- Born: 22 April 1832 Satanov, Podolian Governorate, Russian Empire
- Died: 2 February 1916 (aged 83) Warsaw, Congress Poland
- Occupations: Journalist and writer
- Writing career
- Language: Hebrew and Yiddish

= Bernhard Nathanson =

Bernhard Nathanson (22 April 1832 – 2 February 1916), born David Ber Nathanson or Dov Ber Nathanson (דֹּב-בֶּר בֵּן יְהוּדָה נָתָנְזוֹן, דב בער נאטאנזאהן), was a Jewish Russian Hebrew journalist and author. He was the biographer and publisher of the writings of Isaac Baer Levinsohn.

==Biography==
Bernhard Nathanson was born to a wealthy Jewish family in Satanov, Podolia. He his early Hebrew education under Yosef Tzvi Polichinetzki and then under the supervision of his own father, and received rabbinical ordination in 1850. Under the influence of the Haskalah, Nathanson went to Odessa after his father's death in 1853, where he devoted himself to both Jewish and secular studies. There he co-operated with Jacob Israel Levinsohn, the nephew of Isaac Baer Levinsohn, in copying and revising the latter's manuscripts. Nathanson was occupied for three years on Levinsohn's Aḥiyah ha-Shiloni ha-Ḥozeh and Zrubavel.
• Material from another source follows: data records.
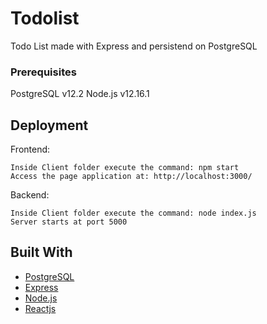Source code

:# Todolist
Todo List made with Express and persistend on PostgreSQL

### Prerequisites

PostgreSQL v12.2
Node.js v12.16.1

## Deployment

Frontend:
```
Inside Client folder execute the command: npm start
Access the page application at: http://localhost:3000/
```

Backend:
```
Inside Client folder execute the command: node index.js
Server starts at port 5000
```

## Built With

* [PostgreSQL](https://www.postgresql.org/)
* [Express](https://expressjs.com/)
* [Node.js](https://nodejs.org)
* [Reactjs](https://reactjs.org/)
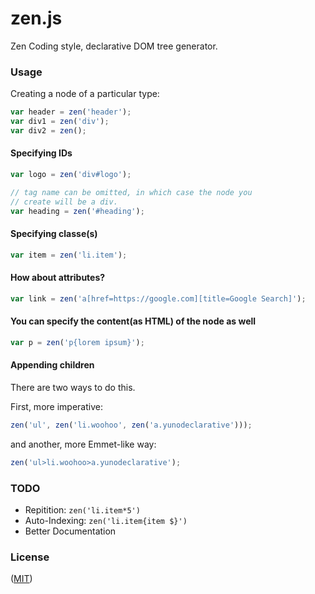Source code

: # zen.js

Zen Coding style, declarative DOM tree generator.

### Usage

Creating a node of a particular type:

```javascript
var header = zen('header');
var div1 = zen('div');
var div2 = zen();
```

#### Specifying IDs

```javascript
var logo = zen('div#logo');

// tag name can be omitted, in which case the node you
// create will be a div.
var heading = zen('#heading');
```

#### Specifying classe(s)

```javascript
var item = zen('li.item');
```

#### How about attributes?

```javascript
var link = zen('a[href=https://google.com][title=Google Search]');
```

#### You can specify the content(as HTML) of the node as well

```javascript
var p = zen('p{lorem ipsum}');
```

#### Appending children

There are two ways to do this. 

First, more imperative:

```javascript
zen('ul', zen('li.woohoo', zen('a.yunodeclarative')));
```

and another, more Emmet-like way:

```javascript
zen('ul>li.woohoo>a.yunodeclarative');
```

### TODO

* Repitition: `zen('li.item*5')`
* Auto-Indexing: `zen('li.item{item $}')`
* Better Documentation

### License

([MIT](http://623hs.mit-license.org))

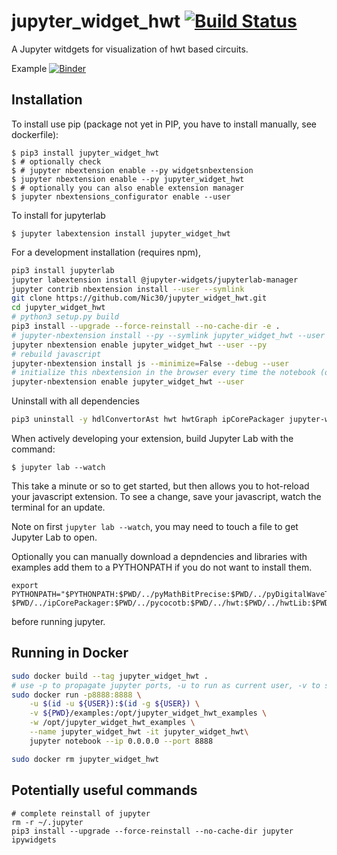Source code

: jupyter_widget_hwt [![Build Status](https://travis-ci.org/Nic30/jupyter_widget_hwt.svg?branch=master)](https://travis-ci.org/Nic30/jupyter_widget_hwt)
===============================


A Jupyter witdgets for visualization of hwt based circuits.

Example [![Binder](https://mybinder.org/badge_logo.svg)](https://mybinder.org/v2/gh/Nic30/jupyter_widget_hwt.git/master?filepath=examples%2Fexample_simple.ipynb)


Installation
------------

To install use pip (package not yet in PIP, you have to install manually, see dockerfile):

    $ pip3 install jupyter_widget_hwt
    $ # optionally check
    $ # jupyter nbextension enable --py widgetsnbextension
    $ jupyter nbextension enable --py jupyter_widget_hwt
    $ # optionally you can also enable extension manager
    $ jupyter nbextensions_configurator enable --user

To install for jupyterlab

    $ jupyter labextension install jupyter_widget_hwt

For a development installation (requires npm),
```bash
pip3 install jupyterlab
jupyter labextension install @jupyter-widgets/jupyterlab-manager
jupyter contrib nbextension install --user --symlink
git clone https://github.com/Nic30/jupyter_widget_hwt.git
cd jupyter_widget_hwt
# python3 setup.py build
pip3 install --upgrade --force-reinstall --no-cache-dir -e .
# jupyter-nbextension install --py --symlink jupyter_widget_hwt --user
jupyter nbextension enable jupyter_widget_hwt --user --py
# rebuild javascript
jupyter-nbextension install js --minimize=False --debug --user
# initialize this nbextension in the browser every time the notebook (or other app) loads
jupyter-nbextension enable jupyter_widget_hwt --user
```

Uninstall with all dependencies
```bash
pip3 uninstall -y hdlConvertorAst hwt hwtGraph ipCorePackager jupyter-widget-hwt pyDigitalWaveTools pyMathBitPrecise pycocotb
```

When actively developing your extension, build Jupyter Lab with the command:

    $ jupyter lab --watch

This take a minute or so to get started, but then allows you to hot-reload your javascript extension.
To see a change, save your javascript, watch the terminal for an update.

Note on first `jupyter lab --watch`, you may need to touch a file to get Jupyter Lab to open.

Optionally you can manually download a depndencies and libraries with examples add them to a PYTHONPATH
if you do not want to install them.
```
export PYTHONPATH="$PYTHONPATH:$PWD/../pyMathBitPrecise:$PWD/../pyDigitalWaveTools:$PWD/../hdlConvertorAst:\
$PWD/../ipCorePackager:$PWD/../pycocotb:$PWD/../hwt:$PWD/../hwtLib:$PWD/../hwtGraph"
```
before running jupyter.


Running in Docker
-----------------

```bash
sudo docker build --tag jupyter_widget_hwt .
# use -p to propagate jupyter ports, -u to run as current user, -v to share exampes, -w to set work dir
sudo docker run -p8888:8888 \
    -u $(id -u ${USER}):$(id -g ${USER}) \
    -v ${PWD}/examples:/opt/jupyter_widget_hwt_examples \
    -w /opt/jupyter_widget_hwt_examples \
    --name jupyter_widget_hwt -it jupyter_widget_hwt\
    jupyter notebook --ip 0.0.0.0 --port 8888

sudo docker rm jupyter_widget_hwt
```

Potentially useful commands
----------------------------
```
# complete reinstall of jupyter
rm -r ~/.jupyter
pip3 install --upgrade --force-reinstall --no-cache-dir jupyter ipywidgets
```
From 1871 to 1875 Nathanson lived in various places in Bessarabia, settling in Warsaw in 1875 in connection with the publication of the complete works of Levinsohn. He died there in February 1916 at the age of 83.

==Publications==
Nathanson's first article, "Le-Torah veli-Te'udah" ('Torah and Testimony'), was published in Ha-Maggid in 1864. He later serves tas the Odessa, Kishinev, and Warsaw correspondent for Ha-Melitz in St. Petersburg, to which he also contributed stories and impressions of Jewish life. The more important among his articles, contributed chiefly to Ha-Melitz, are: "Tekunat Sefat 'Ivrit ve-Hargashoteha" (1868); "Kerobaz (1869); "'Al ha-Tzaddikim ve-'al ha-Ḥasidim" (1869); "Lefanim veha-Yom" (1870); "Zikronot le-Korot Odessa" (1870).

Nathanson wrote also: Ma'areket Sifre Kodesh, Biblical onomasticon (Odessa, 1871); Sefer ha-Zikhronot, biography of Isaac Baer Levinsohn (Warsaw, 1875); Sefer ha-Milim Zarim-Melakhutiyim, lexicon of foreign words and technical terms found in the Talmud and midrashic literature (Warsaw, 1880).